Partai Gerindra pada Kongres Luar Biasa, Kamis, 13 Februari 2025, memutuskan untuk mencalonkan kembali sang presiden pada Pilpres 2029.
Sebagai presiden petahana, pencalonan Prabowo periode kedua tercepat dibandingkan dengan Presiden Megawati Soekarnoputri, Presiden Susilo Bambang Yudhoyono, dan Presiden Joko Widodo. Tiga presiden tersebut rerata dideklarasikan oleh partainya kurang dari dua tahun sebelum Pilpres.
PDIP secara resmi mendeklarasikan Mega berpasangan dengan KH Hasyim Muzadi pada 6 Mei 2004. Pada waktu itu, Pilpres dilaksanakan pada Rabu, 5 Juli 2004.
Sehingga, proses pencalonan Mega dalam rentang waktu tak kurang 2 bulan dari perhelatan Pilpres secara langsung oleh rakyat.
Partai Demokrat mengumumkan SBY maju periode kedua pada 16 Oktober 2007. Ketua Umum Demokrat Hadi Utomo menyiarkan pencalonan SBY kembali pada sebuah even di Palu Sulawesi Tengah.
Pada waktu itu, Pilpres dilaksanakan pada Rabu, 8 Juli 2009. Sehingga, proses pencalonan SBY dalam rentang waktu tak kurang dari 22 bulan sampai Pilpres digelar oleh Komisi Pemilihan Umum (KPU).
PDIP mendeklarasikan kembali Jokowi sebagai capres periode kedua pada Jumat, 23 Maret 2018. Waktu itu, Pilpres dilaksanakan pada Rabu, 17 April 2019. Sehingga, proses pencalonan Jokowi dalam rentang waktu tak kurang dari 14 bulan sampai Pilpres periode kedua digelar serentak dengan Pileg 2019.
Dari uraian di atas, tampak jelas bahwa pencalonan kedua Prabowo paling dini dilakukan oleh Partai Gerindra.

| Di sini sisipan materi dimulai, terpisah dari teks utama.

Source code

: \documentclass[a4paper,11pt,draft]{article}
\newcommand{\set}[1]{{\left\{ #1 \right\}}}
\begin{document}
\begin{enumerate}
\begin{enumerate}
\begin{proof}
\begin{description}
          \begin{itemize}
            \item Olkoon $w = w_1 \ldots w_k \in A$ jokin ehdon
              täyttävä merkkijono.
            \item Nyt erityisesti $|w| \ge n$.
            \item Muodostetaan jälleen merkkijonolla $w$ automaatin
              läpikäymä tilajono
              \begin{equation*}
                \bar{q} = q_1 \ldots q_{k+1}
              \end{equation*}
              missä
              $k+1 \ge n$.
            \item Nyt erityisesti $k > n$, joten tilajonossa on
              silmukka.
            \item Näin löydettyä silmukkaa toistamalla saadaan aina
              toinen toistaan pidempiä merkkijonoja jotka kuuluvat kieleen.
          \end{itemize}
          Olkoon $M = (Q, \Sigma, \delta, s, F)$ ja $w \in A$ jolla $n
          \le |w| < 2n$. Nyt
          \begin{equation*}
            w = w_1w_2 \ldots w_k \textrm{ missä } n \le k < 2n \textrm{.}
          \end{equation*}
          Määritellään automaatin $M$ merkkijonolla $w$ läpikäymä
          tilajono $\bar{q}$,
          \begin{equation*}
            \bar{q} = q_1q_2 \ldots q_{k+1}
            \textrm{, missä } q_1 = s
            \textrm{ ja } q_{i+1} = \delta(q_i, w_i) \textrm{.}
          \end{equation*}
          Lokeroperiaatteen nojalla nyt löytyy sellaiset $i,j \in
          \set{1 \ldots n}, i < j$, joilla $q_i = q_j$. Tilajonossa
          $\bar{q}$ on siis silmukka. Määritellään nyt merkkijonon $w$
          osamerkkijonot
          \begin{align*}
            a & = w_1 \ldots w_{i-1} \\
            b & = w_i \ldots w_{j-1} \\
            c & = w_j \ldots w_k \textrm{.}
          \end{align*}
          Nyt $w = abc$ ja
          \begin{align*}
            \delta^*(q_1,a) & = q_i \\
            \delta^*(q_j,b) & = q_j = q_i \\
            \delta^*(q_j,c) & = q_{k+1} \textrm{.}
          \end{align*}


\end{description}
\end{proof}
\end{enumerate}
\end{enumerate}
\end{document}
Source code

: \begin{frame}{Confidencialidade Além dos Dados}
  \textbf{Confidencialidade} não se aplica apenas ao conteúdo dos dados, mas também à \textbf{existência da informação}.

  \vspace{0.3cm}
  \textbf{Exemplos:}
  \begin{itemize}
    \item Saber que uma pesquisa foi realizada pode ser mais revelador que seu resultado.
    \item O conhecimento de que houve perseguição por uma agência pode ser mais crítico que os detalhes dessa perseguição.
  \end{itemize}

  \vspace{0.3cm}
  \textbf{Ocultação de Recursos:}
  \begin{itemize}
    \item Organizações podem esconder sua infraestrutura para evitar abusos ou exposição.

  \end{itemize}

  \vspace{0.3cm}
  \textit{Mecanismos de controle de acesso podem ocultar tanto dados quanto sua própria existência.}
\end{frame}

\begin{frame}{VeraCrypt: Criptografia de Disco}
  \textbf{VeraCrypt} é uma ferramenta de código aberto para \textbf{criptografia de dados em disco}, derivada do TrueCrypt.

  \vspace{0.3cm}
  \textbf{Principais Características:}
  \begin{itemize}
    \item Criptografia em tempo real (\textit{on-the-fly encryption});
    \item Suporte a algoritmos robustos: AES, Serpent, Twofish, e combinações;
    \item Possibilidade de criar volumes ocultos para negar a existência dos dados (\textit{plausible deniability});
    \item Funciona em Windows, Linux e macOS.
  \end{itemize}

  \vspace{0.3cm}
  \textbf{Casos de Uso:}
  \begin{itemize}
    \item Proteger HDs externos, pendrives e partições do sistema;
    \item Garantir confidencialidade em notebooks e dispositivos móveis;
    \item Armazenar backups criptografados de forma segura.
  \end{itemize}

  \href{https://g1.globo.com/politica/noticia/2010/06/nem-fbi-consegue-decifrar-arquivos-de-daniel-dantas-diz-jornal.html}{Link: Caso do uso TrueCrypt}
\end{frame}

Ia disiapkan oleh partai tak kurang dari 48 bulan.
Jauh lebih lama dari Mega yang hanya 2 bulan, atau SBY yang 22 bulan, atau Jokowi yang 14 bulan. Padahal, Pilpres 2029, Gerindra tanpa berkoalisi dengan partai manapun, bisa langsung mencalonkan sendiri. Sebab, MK telah menghapus ketentuan presidential threshold (PT).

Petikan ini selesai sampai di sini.